- [Dataset records]:
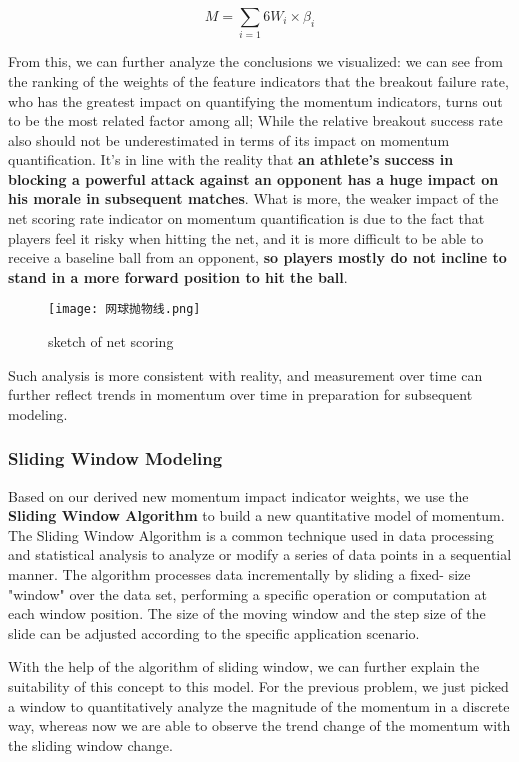 \documentclass{mcmthesis}
\begin{document}
\begin{equation} \label{14}
    M=\sum_{i=1}{6}W_{i}\times\beta _{i}
\end{equation}

From this, we can further analyze the conclusions we visualized: we can see from the ranking
of the weights of the feature indicators that the breakout failure rate, who has the greatest impact
on quantifying the momentum indicators, turns out to be the most related factor among all; While
the relative breakout success rate also should not be underestimated in terms of its impact on
momentum quantification. It's in line with the reality that {\bf an athlete's success in blocking a
powerful attack against an opponent has a huge impact on his morale in subsequent matches}. What is more, the weaker impact of the net scoring rate indicator on momentum
quantification is due to the fact that players feel it risky when hitting the net, and it is more
difficult to be able to receive a baseline ball from an opponent, {\bf so players mostly do not incline
to stand in a more forward position to hit the ball}.

\begin{figure}[htbp]
    \centering
    \texttt{[image: 网球抛物线.png]}
    \caption{sketch of net scoring} \label{Figure 17}
\end{figure}

Such analysis is more consistent with reality, and measurement over time can further reflect trends in momentum over time in preparation for subsequent modeling.

\subsubsection{Sliding Window Modeling}
Based on our derived new momentum impact indicator weights, we use the {\bf Sliding Window
Algorithm} to build a new quantitative model of momentum. The Sliding Window Algorithm is a
common technique used in data processing and statistical analysis to analyze or modify a series of
data points in a sequential manner. The algorithm processes data incrementally by sliding a fixed- size "window" over the data set, performing a specific operation or computation at each window
position. The size of the moving window and the step size of the slide can be adjusted according
to the specific application scenario. 

With the help of the algorithm of sliding window, we can further explain the suitability of this
concept to this model. For the previous problem, we just picked a window to quantitatively
analyze the magnitude of the momentum in a discrete way, whereas now we are able to observe
the trend change of the momentum with the sliding window change.
\end{document}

- [Task description]: Show all lines from the listing above in which "label" appears.

- [Completed exercise]:
\begin{equation} \label{14}
    \caption{sketch of net scoring} \label{Figure 17}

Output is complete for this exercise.